§ DIRECTIONS FOR THIS TASK
Please keep to the lines below from the one with "Sales & Customer Dashboards" through the one with "- **Interactive Dashboard", and restate them word for word, ends included.
++++ INFORMATION SHOWN ++++
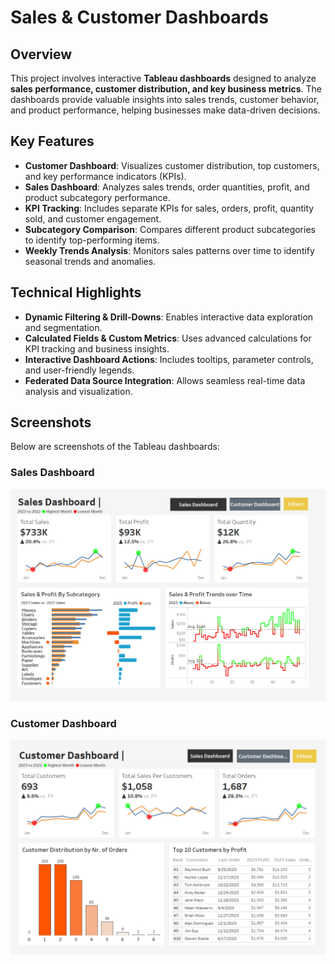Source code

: # Sales & Customer Dashboards

## Overview
This project involves interactive **Tableau dashboards** designed to analyze **sales performance, customer distribution, and key business metrics**. The dashboards provide valuable insights into sales trends, customer behavior, and product performance, helping businesses make data-driven decisions.

## Key Features
- **Customer Dashboard**: Visualizes customer distribution, top customers, and key performance indicators (KPIs).
- **Sales Dashboard**: Analyzes sales trends, order quantities, profit, and product subcategory performance.
- **KPI Tracking**: Includes separate KPIs for sales, orders, profit, quantity sold, and customer engagement.
- **Subcategory Comparison**: Compares different product subcategories to identify top-performing items.
- **Weekly Trends Analysis**: Monitors sales patterns over time to identify seasonal trends and anomalies.

## Technical Highlights
- **Dynamic Filtering & Drill-Downs**: Enables interactive data exploration and segmentation.
- **Calculated Fields & Custom Metrics**: Uses advanced calculations for KPI tracking and business insights.
- **Interactive Dashboard Actions**: Includes tooltips, parameter controls, and user-friendly legends.
- **Federated Data Source Integration**: Allows seamless real-time data analysis and visualization.

## Screenshots
Below are screenshots of the Tableau dashboards:

### Sales Dashboard
![Sales Dashboard](Sales%20&%20Customer%20Dashboards/screenshots/sales_dashboard.png)

### Customer Dashboard
![Customer Dashboard](Sales%20&%20Customer%20Dashboards/screenshots/customer_dashboard.png)
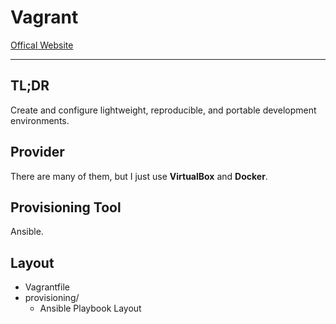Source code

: Vagrant
===========

[Offical Website](https://www.vagrantup.com/)

--------

## TL;DR

Create and configure lightweight, reproducible, and portable development environments.

## Provider

There are many of them, but I just use **VirtualBox** and **Docker**.

## Provisioning Tool

Ansible.

## Layout

+ Vagrantfile
+ provisioning/
    + Ansible Playbook Layout
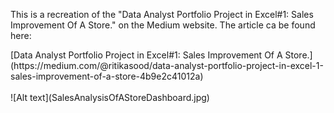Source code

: <p>This is a recreation of the "Data Analyst Portfolio Project in Excel#1: Sales Improvement Of A Store." on the Medium website. 
The article ca be found here:</p> [Data Analyst Portfolio Project in Excel#1: Sales Improvement Of A Store.](https://medium.com/@ritikasood/data-analyst-portfolio-project-in-excel-1-sales-improvement-of-a-store-4b9e2c41012a)
<br></br>
![Alt text](SalesAnalysisOfAStoreDashboard.jpg)

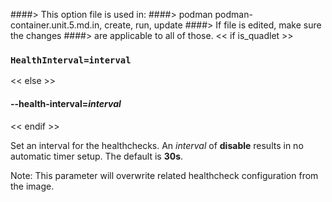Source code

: ####> This option file is used in:
####>   podman podman-container.unit.5.md.in, create, run, update
####> If file is edited, make sure the changes
####> are applicable to all of those.
<< if is_quadlet >>
### `HealthInterval=interval`
<< else >>
#### **--health-interval**=*interval*
<< endif >>

Set an interval for the healthchecks. An _interval_ of **disable** results in no automatic timer setup. The default is **30s**.

Note: This parameter will overwrite related healthcheck configuration from the image.
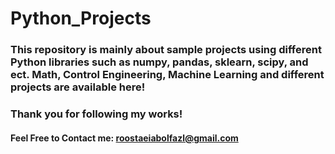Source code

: # Python_Projects
### This repository is mainly about sample projects using different Python libraries such as numpy, pandas, sklearn, scipy, and ect. Math, Control Engineering, Machine Learning and different projects are available here!

### Thank you for following my works!
#### Feel Free to Contact me: roostaeiabolfazl@gmail.com
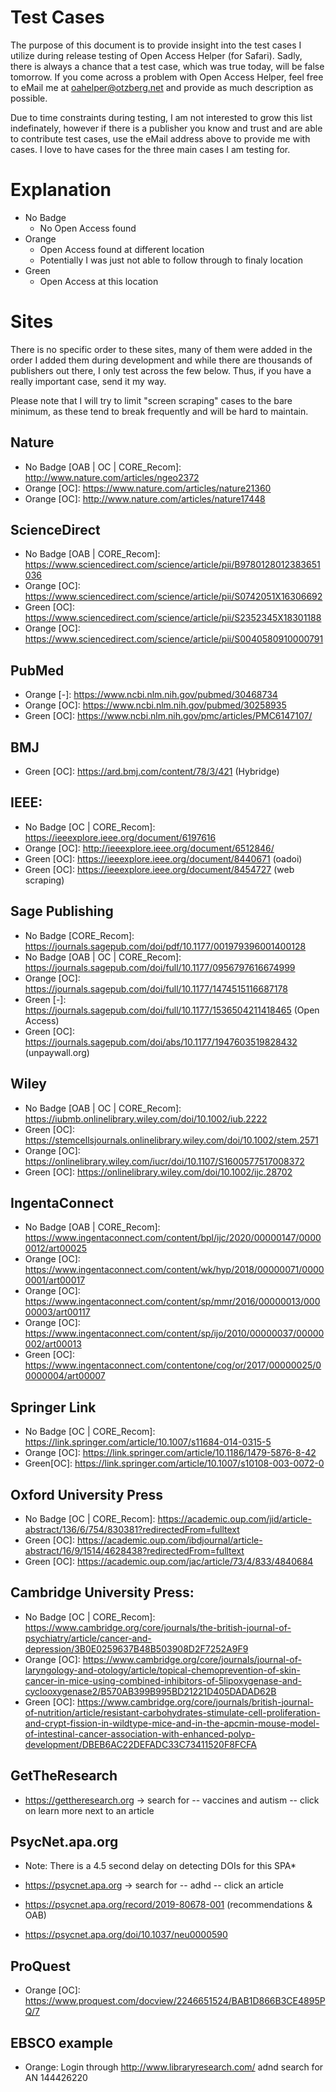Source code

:# Test Cases

The purpose of this document is to provide insight into the test cases I utilize during release testing of Open Access Helper (for Safari). Sadly, there is always a chance that a test case, which was true today, will be false tomorrow. If you come across a problem with Open Access Helper, feel free to eMail me at oahelper@otzberg.net and provide as much description as possible.

Due to time constraints during testing, I am not interested to grow this list indefinately, however if there is a publisher you know and trust and are able to contribute test cases, use the eMail address above to provide me with cases. I love to have cases for the three main cases I am testing for.

# Explanation

* No Badge
    * No Open Access found
* Orange
    * Open Access found at different location
    * Potentially I was just not able to follow through to finaly location
* Green 
    * Open Access at this location


# Sites

There is no specific order to these sites, many of them were added in the order I added them during development and while there are thousands of publishers out there, I only test across the few below. Thus, if you have a really important case, send it my way.

Please note that I will try to limit "screen scraping" cases to the bare minimum, as these tend to break frequently and will be hard to maintain.

## Nature

* No Badge [OAB | OC | CORE_Recom]: http://www.nature.com/articles/ngeo2372     
* Orange [OC]: https://www.nature.com/articles/nature21360   
* Orange [OC]: http://www.nature.com/articles/nature17448    

## ScienceDirect

* No Badge [OAB | CORE_Recom]: https://www.sciencedirect.com/science/article/pii/B9780128012383651036  
* Orange [OC]: https://www.sciencedirect.com/science/article/pii/S0742051X16306692       
* Green [OC]: https://www.sciencedirect.com/science/article/pii/S2352345X18301188        
* Orange [OC]: https://www.sciencedirect.com/science/article/pii/S0040580910000791       

## PubMed

* Orange [-]: https://www.ncbi.nlm.nih.gov/pubmed/30468734                          
* Orange [OC]: https://www.ncbi.nlm.nih.gov/pubmed/30258935             
* Green [OC]: https://www.ncbi.nlm.nih.gov/pmc/articles/PMC6147107/     

## BMJ

* Green [OC]: https://ard.bmj.com/content/78/3/421 (Hybridge)            

## IEEE:

* No Badge [OC | CORE_Recom]: https://ieeexplore.ieee.org/document/6197616                
* Orange [OC]: http://ieeexplore.ieee.org/document/6512846/                  
* Green [OC]: https://ieeexplore.ieee.org/document/8440671 (oadoi)           
* Green [OC]: https://ieeexplore.ieee.org/document/8454727 (web scraping)    

## Sage Publishing

* No Badge [CORE_Recom]: https://journals.sagepub.com/doi/pdf/10.1177/001979396001400128
* No Badge [OAB | OC | CORE_Recom]: https://journals.sagepub.com/doi/full/10.1177/0956797616674999           
* Orange [OC]: https://journals.sagepub.com/doi/full/10.1177/1474515116687178                
* Green [-]: https://journals.sagepub.com/doi/full/10.1177/1536504211418465 (Open Access)               
* Green [OC]: https://journals.sagepub.com/doi/abs/10.1177/1947603519828432 (unpaywall.org)   

## Wiley

* No Badge [OAB | OC | CORE_Recom]: https://iubmb.onlinelibrary.wiley.com/doi/10.1002/iub.2222                  
* Green [OC]: https://stemcellsjournals.onlinelibrary.wiley.com/doi/10.1002/stem.2571        
* Orange [OC]: https://onlinelibrary.wiley.com/iucr/doi/10.1107/S1600577517008372           
* Green [OC]: https://onlinelibrary.wiley.com/doi/10.1002/ijc.28702                         

## IngentaConnect

* No Badge [OAB | CORE_Recom]: https://www.ingentaconnect.com/content/bpl/ijc/2020/00000147/00000012/art00025  
* Orange [OC]: https://www.ingentaconnect.com/content/wk/hyp/2018/00000071/00000001/art00017     
* Orange [OC]: https://www.ingentaconnect.com/content/sp/mmr/2016/00000013/00000003/art00117     
* Orange [OC]: https://www.ingentaconnect.com/content/sp/ijo/2010/00000037/00000002/art00013     
* Green [OC]: https://www.ingentaconnect.com/contentone/cog/or/2017/00000025/00000004/art00007   

## Springer Link

* No Badge [OC | CORE_Recom]: https://link.springer.com/article/10.1007/s11684-014-0315-5         
* Orange [OC]: https://link.springer.com/article/10.1186/1479-5876-8-42              
* Green[OC]: https://link.springer.com/article/10.1007/s10108-003-0072-0

## Oxford University Press

* No Badge [OC | CORE_Recom]: https://academic.oup.com/jid/article-abstract/136/6/754/830381?redirectedFrom=fulltext              
* Green [OC]: https://academic.oup.com/ibdjournal/article-abstract/16/9/1514/4628438?redirectedFrom=fulltext
* Green [OC]: https://academic.oup.com/jac/article/73/4/833/4840684 

## Cambridge University Press:

* No Badge [OC | CORE_Recom]: https://www.cambridge.org/core/journals/the-british-journal-of-psychiatry/article/cancer-and-depression/3B0E0259637B48B503908D2F7252A9F9    
* Orange [OC]: https://www.cambridge.org/core/journals/journal-of-laryngology-and-otology/article/topical-chemoprevention-of-skin-cancer-in-mice-using-combined-inhibitors-of-5lipoxygenase-and-cyclooxygenase2/B570AB399B995BD21221D405DADAD62B     
* Green [OC]: https://www.cambridge.org/core/journals/british-journal-of-nutrition/article/resistant-carbohydrates-stimulate-cell-proliferation-and-crypt-fission-in-wildtype-mice-and-in-the-apcmin-mouse-model-of-intestinal-cancer-association-with-enhanced-polyp-development/DBEB6AC22DEFADC33C73411520F8FCFA    

## GetTheResearch

* https://gettheresearch.org -> search for -- vaccines and autism -- click on learn more next to an article

## PsycNet.apa.org

* Note: There is a 4.5 second delay on detecting DOIs for this SPA*

* https://psycnet.apa.org -> search for -- adhd -- click an article
* https://psycnet.apa.org/record/2019-80678-001 (recommendations & OAB)
* https://psycnet.apa.org/doi/10.1037/neu0000590

## ProQuest 
* Orange [OC]: https://www.proquest.com/docview/2246651524/BAB1D866B3CE4895PQ/7

## EBSCO example
* Orange: Login through http://www.libraryresearch.com/ adnd search for AN 144426220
++++
§ SOLUTION FOR THIS PROBLEM
: # Sales & Customer Dashboards

## Overview
This project involves interactive **Tableau dashboards** designed to analyze **sales performance, customer distribution, and key business metrics**. The dashboards provide valuable insights into sales trends, customer behavior, and product performance, helping businesses make data-driven decisions.

## Key Features
- **Customer Dashboard**: Visualizes customer distribution, top customers, and key performance indicators (KPIs).
- **Sales Dashboard**: Analyzes sales trends, order quantities, profit, and product subcategory performance.
- **KPI Tracking**: Includes separate KPIs for sales, orders, profit, quantity sold, and customer engagement.
- **Subcategory Comparison**: Compares different product subcategories to identify top-performing items.
- **Weekly Trends Analysis**: Monitors sales patterns over time to identify seasonal trends and anomalies.

## Technical Highlights
- **Dynamic Filtering & Drill-Downs**: Enables interactive data exploration and segmentation.
- **Calculated Fields & Custom Metrics**: Uses advanced calculations for KPI tracking and business insights.
- **Interactive Dashboard Actions**: Includes tooltips, parameter controls, and user-friendly legends.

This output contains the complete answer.